A common geographical area: A particular society has been demarcated by the other with natural or artificial boundaries. The natural boundaries such as the rivers, mountain ranges or forests, canals etc. The artificial boundaries are there demarcated by political settlements. The people of the area share the resources in common and participate to reach the common goals of population. The people develop unity, we feeling, integrity oneness and collection consciousness.
Variety of interactions: The society is full of interactions and the different social processes and going on in the society. The people come face to face and interact among themselves. People share certain interests, attitudes, aptitudes, traditions, customs, values, objectives and mores. The people of the society depend upon each other for their survival. The division of labour among the individuals exists and the functions assigned to them are performed. This develops functional inter relationship among the members of the society.
Feeling of Solidarity: Since individuals of the society occupy a common territory, common customs and traditions common values, common history common cultures, self contained interdependence on each other obviously causes oneness and we feeling and develops feeling of solidarity among themselves. Though occasionally interact with other societies, they never lore their identity and remains united as long as their society survives.
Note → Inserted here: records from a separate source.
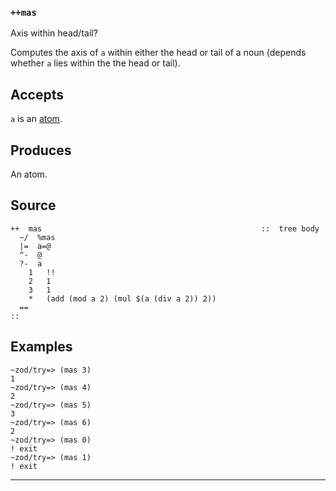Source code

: ### `++mas`

Axis within head/tail?

Computes the axis of `a` within either the head or tail of a noun (depends whether `a` lies within the the head or tail).

Accepts
-------

`a` is an [atom]().

Produces
--------

An atom.

Source
------

    ++  mas                                                 ::  tree body
      ~/  %mas
      |=  a=@
      ^-  @
      ?-  a
        1   !!
        2   1
        3   1
        *   (add (mod a 2) (mul $(a (div a 2)) 2))
      ==
    ::

Examples
--------

    ~zod/try=> (mas 3)
    1
    ~zod/try=> (mas 4)
    2
    ~zod/try=> (mas 5)
    3
    ~zod/try=> (mas 6)
    2
    ~zod/try=> (mas 0)
    ! exit
    ~zod/try=> (mas 1)
    ! exit



***
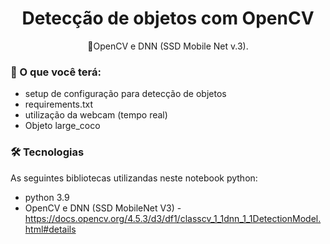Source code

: <h1 align="center">Detecção de objetos com OpenCV</h1>
<p align="center">🚀OpenCV e DNN (SSD Mobile Net v.3).</p>

### 🎲 O que você terá:

- setup de configuração para detecção de objetos 
- requirements.txt
- utilização da webcam (tempo real)
- Objeto large_coco



### 🛠 Tecnologias

As seguintes bibliotecas utilizandas neste notebook python:

- python 3.9
- OpenCV e DNN (SSD MobileNet V3) - https://docs.opencv.org/4.5.3/d3/df1/classcv_1_1dnn_1_1DetectionModel.html#details
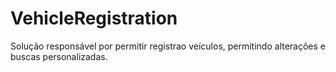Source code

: # VehicleRegistration
Solução responsável por permitir registrao veículos, permitindo alterações e buscas personalizadas.
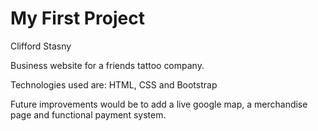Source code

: # My First Project

Clifford Stasny

Business website for a friends tattoo company.

Technologies used are: HTML, CSS and Bootstrap

Future improvements would be to add a live google map, a merchandise page and functional payment system.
Total culture: Each society has its own culture and the individual relationships are organized and structured by the culture. Because of commonness in the culture content, traditional of the society unite together. The society will be differentiated by the other society because of its unique culture. Culture is present in human society and the same is absent in animal society.
Social Organisation: Members of a society are socially organized. Society itself has a structure and the important components and elements of social structure are norms, rules, statuses, power, authority, groups, associations and institutions. The norms are the important which give it stability, order and structure to human society that without them social interaction would be difficult and chaotic. Organization of human society is maintained with the help of norms and institutions that pervade the society. Social organization helps maintain society in social equilibrium.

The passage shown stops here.